[[ GIVEN RECORDS, beginning ]]

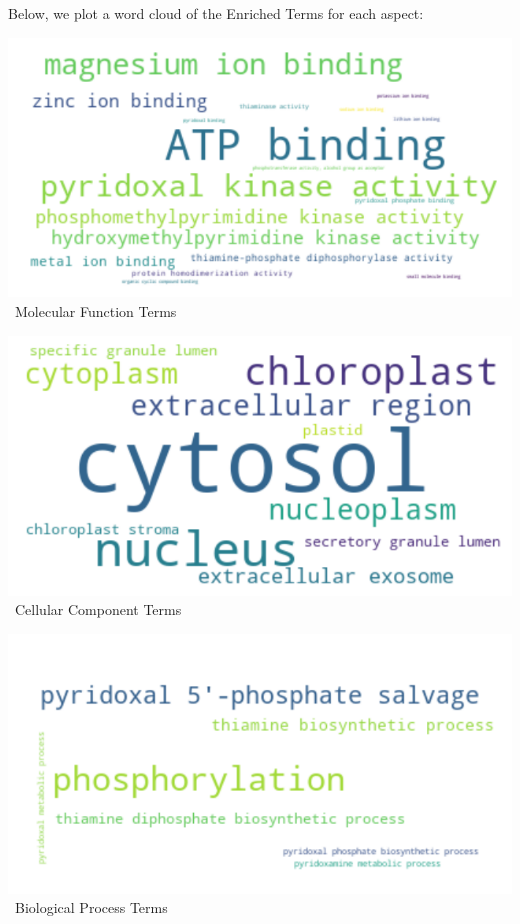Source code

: \documentclass[10pt,twocolumn,letterpaper]{article}
\begin{document}
Below, we plot a word cloud of the Enriched Terms for each aspect:

\begin{center}
    \includegraphics[scale=0.35]{report/img/word_cloud_mf.png} 
    \
    \small{Molecular Function Terms}
\end{center}

\begin{center}
    \includegraphics[scale=0.35]{report/img/word_cloud_cc.png} 
    \
    \small{Cellular Component Terms}
\end{center}

\begin{center}
    \includegraphics[scale=0.35]{report/img/word_cloud_bp.png} 
    \
    \small{Biological Process Terms}
\end{center} \\
\end{document}
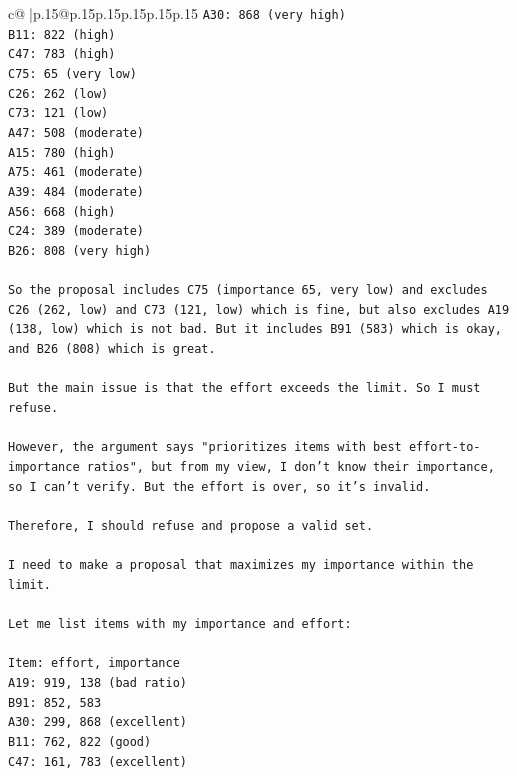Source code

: \documentclass{article}
\begin{document}
{\begin{supertabular}{c@{$\;$}|p{.15\linewidth}@{}p{.15\linewidth}p{.15\linewidth}p{.15\linewidth}p{.15\linewidth}p{.15\linewidth}}
{{{\texttt{A30: 868 (very high)} \\
\texttt{B11: 822 (high)} \\
\texttt{C47: 783 (high)} \\
\texttt{C75: 65 (very low)} \\
\texttt{C26: 262 (low)} \\
\texttt{C73: 121 (low)} \\
\texttt{A47: 508 (moderate)} \\
\texttt{A15: 780 (high)} \\
\texttt{A75: 461 (moderate)} \\
\texttt{A39: 484 (moderate)} \\
\texttt{A56: 668 (high)} \\
\texttt{C24: 389 (moderate)} \\
\texttt{B26: 808 (very high)} \\
\\ 
\texttt{So the proposal includes C75 (importance 65, very low) and excludes C26 (262, low) and C73 (121, low) which is fine, but also excludes A19 (138, low) which is not bad. But it includes B91 (583) which is okay, and B26 (808) which is great.} \\
\\ 
\texttt{But the main issue is that the effort exceeds the limit. So I must refuse.} \\
\\ 
\texttt{However, the argument says "prioritizes items with best effort{-}to{-}importance ratios", but from my view, I don't know their importance, so I can't verify. But the effort is over, so it's invalid.} \\
\\ 
\texttt{Therefore, I should refuse and propose a valid set.} \\
\\ 
\texttt{I need to make a proposal that maximizes my importance within the limit.} \\
\\ 
\texttt{Let me list items with my importance and effort:} \\
\\ 
\texttt{Item: effort, importance} \\
\texttt{A19: 919, 138 (bad ratio)} \\
\texttt{B91: 852, 583} \\
\texttt{A30: 299, 868 (excellent)} \\
\texttt{B11: 762, 822 (good)} \\
\texttt{C47: 161, 783 (excellent)} \\
}}}
\end{supertabular}}
\end{document}
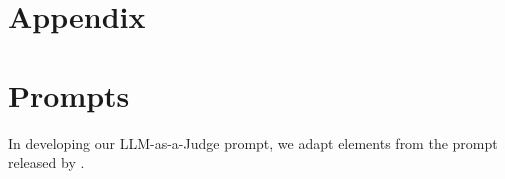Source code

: \newpage
\appendix

\section*{\center\LARGE Appendix}

\vspace{4mm}

\section{Prompts}
\label{appendix:llm_judge}
In developing our LLM-as-a-Judge prompt, we adapt elements from the prompt released by \cite{packer2023memgpt}.


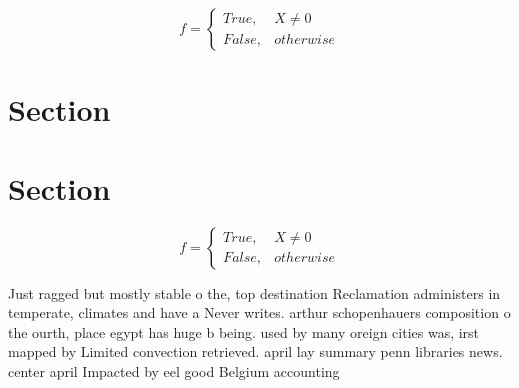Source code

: \documentclass[a4paper]{article}
\begin{document}
\begin{equation}   f =
\begin{cases} True, & X \neq 0\\
False, & otherwise
\end{cases}
\end{equation}

\section{Section}

\section{Section}

\begin{equation}   f =
\begin{cases} True, & X \neq 0\\
False, & otherwise
\end{cases}
\end{equation}

Just ragged but mostly stable o the, top destination Reclamation administers in temperate, climates and have a Never writes. arthur schopenhauers composition o the ourth, place egypt has huge b being. used by many oreign cities was, irst mapped by Limited convection retrieved. april lay summary penn libraries news. center april Impacted by eel good Belgium accounting
\end{document}
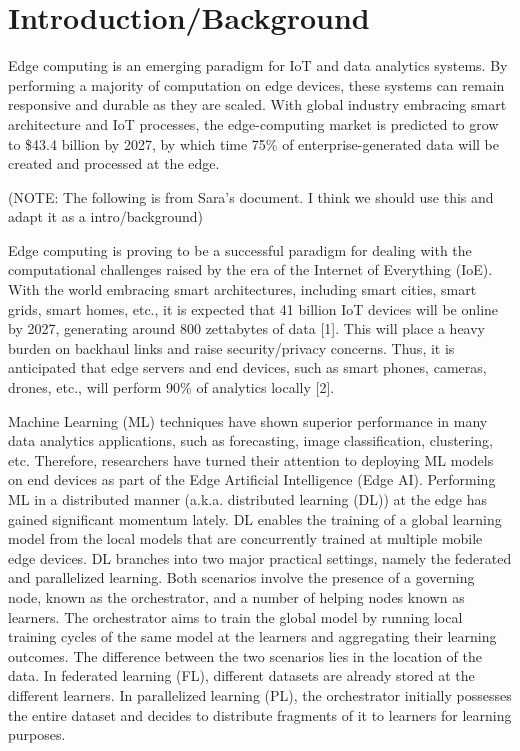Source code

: \documentclass[../mthe-493-project-proposal.tex]{subfiles}
\begin{document}
    \chapter{Introduction/Background}
    \label{ch:introduction}
    
    Edge computing is an emerging paradigm for IoT and data analytics systems. By performing a majority of computation on edge devices, these systems can remain responsive and durable as they are scaled. With global industry embracing smart architecture and IoT processes, the edge-computing market is predicted to grow to \$43.4 billion by 2027, by which time 75\% of enterprise-generated data will be created and processed at the edge.
    
    (NOTE: The following is from Sara's document. I think we should use this and adapt it as a intro/background)~\cite{noauthor_edge_2020}
    
    Edge computing is proving to be a successful paradigm for dealing with the computational challenges raised by the era of the Internet of Everything (IoE). With the world embracing smart architectures, including smart cities, smart grids, smart homes, etc., it is expected that 41 billion IoT devices will be online by 2027, generating around 800 zettabytes of data [1]. This will place a heavy burden on backhaul links and raise security/privacy concerns. Thus, it is anticipated that edge servers and end devices, such as smart phones, cameras, drones, etc., will perform 90\% of analytics locally [2].
    
    Machine Learning (ML) techniques have shown superior performance in many data analytics applications, such as forecasting, image classification, clustering, etc. Therefore, researchers have turned their attention to deploying ML models on end devices as part of the Edge Artificial Intelligence (Edge AI). Performing ML in a distributed manner (a.k.a. distributed learning (DL)) at the edge has gained significant momentum lately. DL enables the training of a global learning model from the local models that are concurrently trained at multiple mobile edge devices. DL branches into two major practical settings, namely the federated and parallelized learning. Both scenarios involve the presence of a governing node, known as the orchestrator, and a number of helping nodes known as learners. The orchestrator aims to train the global model by running local training cycles of the same model at the learners and aggregating their learning outcomes. The difference between the two scenarios lies in the location of the data. In federated learning (FL), different datasets are already stored at the different learners. In parallelized learning (PL), the orchestrator initially possesses the entire dataset and decides to distribute fragments of it to learners for learning purposes.
    
\end{document}
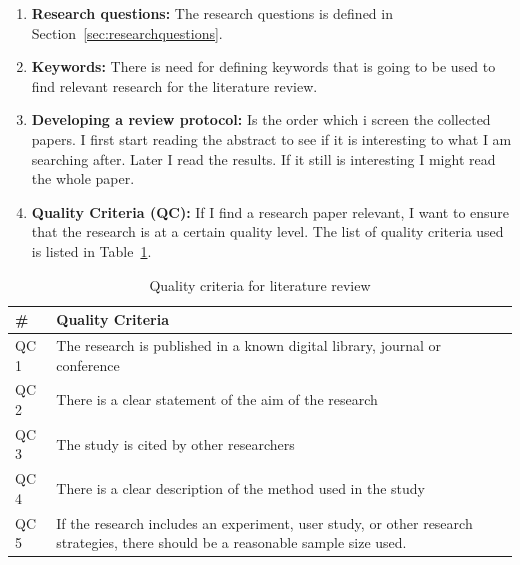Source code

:       \begin{enumerate}
        \item {\bf Research questions:} The research questions is defined in Section~\ref{sec:researchquestions}.
        \item {\bf Keywords:} There is need for defining keywords that is going to be used to find relevant research for the literature review. 
        \item {\bf Developing a review protocol:} Is the order which i screen the collected papers. I first start reading the abstract to see if it is interesting to what I am searching after. Later I read the results. If it still is interesting I might read the whole paper. 
        \item {\bf Quality Criteria (QC):} If I find a research paper relevant, I want to ensure that the research is at a certain quality level. The list of quality criteria used is listed in Table~\ref{tab:QualityCriteria}. 
      \end{enumerate}

      \begin{table}[H]
        \centering
        \begin{tabular}{| l | p{10cm} |}
          \hline
          {\bf \#} & {\bf Quality Criteria} \\ \hline
          QC 1 & The research is published in a known digital library, journal or conference\\ \hline
          QC 2 & There is a clear statement of the aim of the research\\ \hline
          QC 3 & The study is cited by other researchers\\ \hline
          QC 4 & There is a clear description of the method used in the study\\ \hline
          QC 5 & If the research includes an experiment, user study, or other research strategies, there should be a reasonable sample size used. \\ \hline
        \end{tabular}
        \caption{Quality criteria for literature review}
        \label{tab:QualityCriteria}
      \end{table}
    
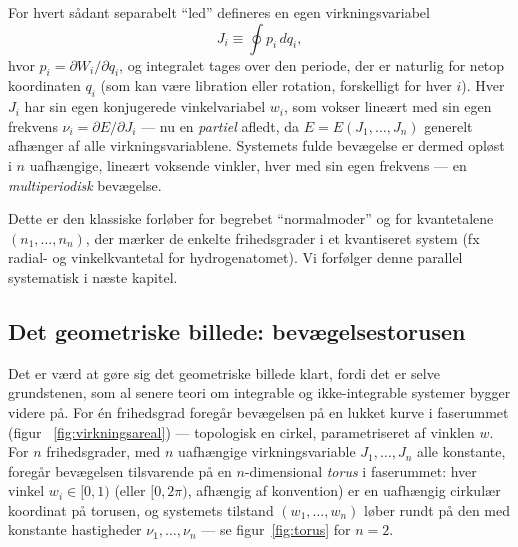 For hvert sådant separabelt ``led'' defineres en egen virkningsvariabel
\begin{equation}
  J_i \equiv \oint p_i\,dq_i,
\end{equation}
hvor $p_i=\partial W_i/\partial q_i$, og integralet tages over den
periode, der er naturlig for netop koordinaten $q_i$ (som kan være
libration eller rotation, forskelligt for hver $i$). Hver $J_i$ har sin
egen konjugerede vinkelvariabel $w_i$, som vokser lineært med sin egen
frekvens $\nu_i=\partial E/\partial J_i$ — nu en \emph{partiel}
afledt, da $E=E(J_1,\dots,J_n)$ generelt afhænger af alle
virkningsvariablene. Systemets fulde bevægelse er dermed opløst i $n$
uafhængige, lineært voksende vinkler, hver med sin egen frekvens — en
\emph{multiperiodisk} bevægelse.

\begin{bemaerkning}
Dette er den klassiske forløber for begrebet ``normalmoder'' og for
kvantetalene $(n_1,\dots,n_n)$, der mærker de enkelte frihedsgrader i
et kvantiseret system (fx radial- og vinkelkvantetal for
hydrogenatomet). Vi forfølger denne parallel systematisk i næste
kapitel.
\end{bemaerkning}

\subsection{Det geometriske billede: bevægelsestorusen}

Det er værd at gøre sig det geometriske billede klart, fordi det er
selve grundstenen, som al senere teori om integrable og
ikke-integrable systemer bygger videre på. For \'en frihedsgrad
foregår bevægelsen på en lukket kurve i faserummet (figur~
\ref{fig:virkningsareal}) — topologisk en cirkel, parametriseret af
vinklen $w$. For $n$ frihedsgrader, med $n$ uafhængige
virkningsvariable $J_1,\dots,J_n$ alle konstante, foregår bevægelsen
tilsvarende på en $n$-dimensional \emph{torus} i faserummet: hver
vinkel $w_i\in[0,1)$ (eller $[0,2\pi)$, afhængig af konvention) er en
uafhængig cirkulær koordinat på torusen, og systemets tilstand
$(w_1,\dots,w_n)$ løber rundt på den med konstante hastigheder
$\nu_1,\dots,\nu_n$ — se figur~\ref{fig:torus} for $n=2$.

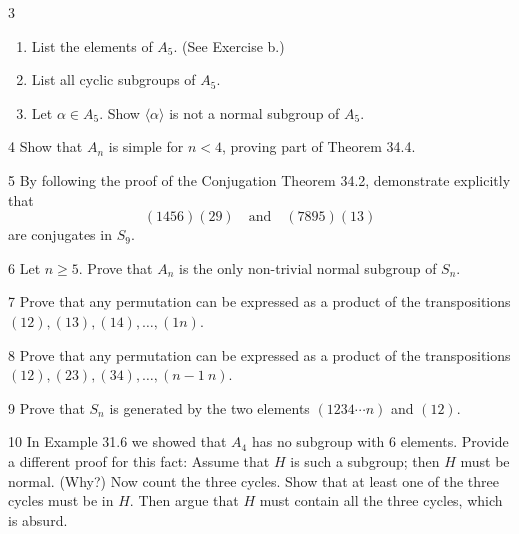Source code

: \begin{problem}{3}
    \begin{enumerate}
        \item[(a)] List the elements of $A_5$. (See Exercise b.)
        \item[(b)] List all cyclic subgroups of $A_5$.
        \item[(c)] Let $\alpha \in A_5$. Show $\langle \alpha \rangle$ is not a normal
        subgroup of $A_5$.
    \end{enumerate}
\end{problem}
\unsolved

\begin{problem}{4}
    Show that $A_n$ is simple for $n < 4$, proving part of Theorem 34.4.
\end{problem}
\unsolved

\begin{problem}{5}
    By following the proof of the Conjugation Theorem 34.2, demonstrate explicitly that
    \[(1456)(29) \quad\text{and}\quad (7895)(13)\]
    are conjugates in $S_9$.
\end{problem}
\unsolved

\begin{problem}{6}
    Let $n \ge 5$. Prove that $A_n$ is the only non-trivial normal subgroup of $S_n$.
\end{problem}
\unsolved

\begin{problem}{7}
    Prove that any permutation can be expressed as a product of the transpositions
    $(12), (13), (14), \ldots, (1n)$.
\end{problem}
\unsolved

\begin{problem}{8}
    Prove that any permutation can be expressed as a product of the transpositions
    $(12), (23), (34), \ldots, (n - 1\ n)$.
\end{problem}
\unsolved

\begin{problem}{9}
    Prove that $S_n$ is generated by the two elements $(1234\cdots n)$ and $(12)$.
\end{problem}
\unsolved

\begin{problem}{10}
    In Example 31.6 we showed that $A_4$ has no subgroup with 6 elements. Provide a
    different proof for this fact: Assume that $H$ is such a subgroup; then $H$ must be
    normal. (Why?) Now count the three cycles. Show that at least one of the three cycles
    must be in $H$. Then argue that $H$ must contain all the three cycles, which is absurd.
\end{problem}
\unsolved

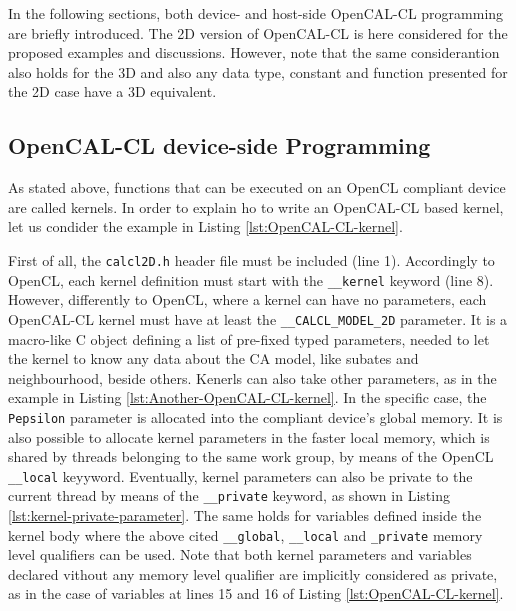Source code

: In the following sections, both device- and host-side OpenCAL-CL
programming are briefly introduced. The 2D version of OpenCAL-CL is
here considered for the proposed examples and discussions. However,
note that the same considerantion also holds for the 3D and also any
data type, constant and function presented for the 2D case have a 3D
equivalent.


\subsection{OpenCAL-CL device-side Programming}

As stated above, functions that can be executed on an OpenCL compliant
device are called kernels. In order to explain ho to write an
OpenCAL-CL based kernel, let us condider the example in Listing
\ref{lst:OpenCAL-CL-kernel}.

First of all, the \verb'calcl2D.h' header file must be included (line
1). Accordingly to OpenCL, each kernel definition must start with the
\verb'__kernel' keyword (line 8). However, differently to OpenCL,
where a kernel can have no parameters, each OpenCAL-CL kernel must
have at least the \verb'__CALCL_MODEL_2D' parameter. It is a
macro-like C object defining a list of pre-fixed typed parameters,
needed to let the kernel to know any data about the CA model, like
subates and neighbourhood, beside others. Kenerls can also take other
parameters, as in the example in Listing
\ref{lst:Another-OpenCAL-CL-kernel}. In the specific case, the
\verb'Pepsilon' parameter is allocated into the compliant device's
global memory. It is also possible to allocate kernel parameters in
the faster local memory, which is shared by threads belonging to the
same work group, by means of the OpenCL \verb'__local'
keyyword. Eventually, kernel parameters can also be private to the
current thread by means of the \verb'__private' keyword, as shown in
Listing \ref{lst:kernel-private-parameter}. The same holds for
variables defined inside the kernel body where the above cited
\verb'__global', \verb'__local' and \verb'_private' memory level
qualifiers can be used. Note that both kernel parameters and variables
declared vithout any memory level qualifier are implicitly considered
as private, as in the case of variables at lines 15 and 16 of Listing
\ref{lst:OpenCAL-CL-kernel}.

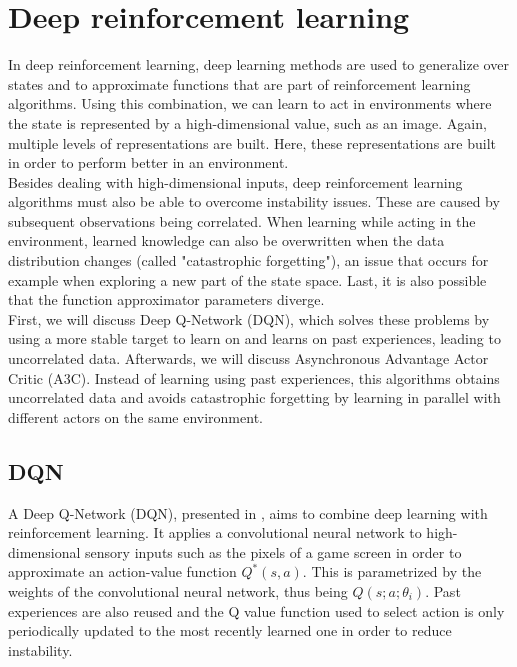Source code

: \chapter{Deep reinforcement learning} %
\label{cha:deep_reinforcement_learning}
In deep reinforcement learning, deep learning methods are used to generalize over states and to approximate functions that are part of reinforcement learning algorithms.
Using this combination, we can learn to act in environments where the state is represented by a high-dimensional value, such as an image.
Again, multiple levels of representations are built. Here, these representations are built in order to perform better in an environment.\\
Besides dealing with high-dimensional inputs, deep reinforcement learning algorithms must also be able to overcome instability issues. These are caused by subsequent observations being correlated. When learning while acting in the environment, learned knowledge can also be overwritten when the data distribution changes (called "catastrophic forgetting"),  an issue that occurs for example when exploring a new part of the state space. Last, it is also possible that the function approximator parameters diverge.\\

First, we will discuss Deep Q-Network (DQN), which solves these problems by using a more stable target to learn on and learns on past experiences, leading to uncorrelated data. Afterwards, we will discuss Asynchronous Advantage Actor Critic (A3C). Instead of learning using past experiences, this algorithms obtains uncorrelated data and avoids catastrophic forgetting by learning in parallel with different actors on the same environment.

\section{DQN}
\label{sec:dqn}
A Deep Q-Network (DQN), presented in \cite{Mnih2015Human-levelLearning}, aims to combine deep learning with reinforcement learning.
It applies a convolutional neural network to high-dimensional sensory inputs such as the pixels of a game screen in order to approximate an action-value function $Q^{*}(s,a)$.
This is parametrized by the weights of the convolutional neural network, thus being $Q(s;a;\theta_i)$.
Past experiences are also reused and the Q value function used to select action is only periodically updated to the most recently learned one in order to reduce instability.\\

[[ GIVEN RECORDS, end ]]

**YOUR INSTRUCTIONS**: For the lines above, output exactly those from the line containing "hvor $p_i=\partial W_i/\partial" through the line containing "frekvens $\nu_i=\partial E/\partial", and skip the others.

**RESULT OF THIS TASK**:
hvor $p_i=\partial W_i/\partial q_i$, og integralet tages over den
periode, der er naturlig for netop koordinaten $q_i$ (som kan være
libration eller rotation, forskelligt for hver $i$). Hver $J_i$ har sin
egen konjugerede vinkelvariabel $w_i$, som vokser lineært med sin egen
frekvens $\nu_i=\partial E/\partial J_i$ — nu en \emph{partiel}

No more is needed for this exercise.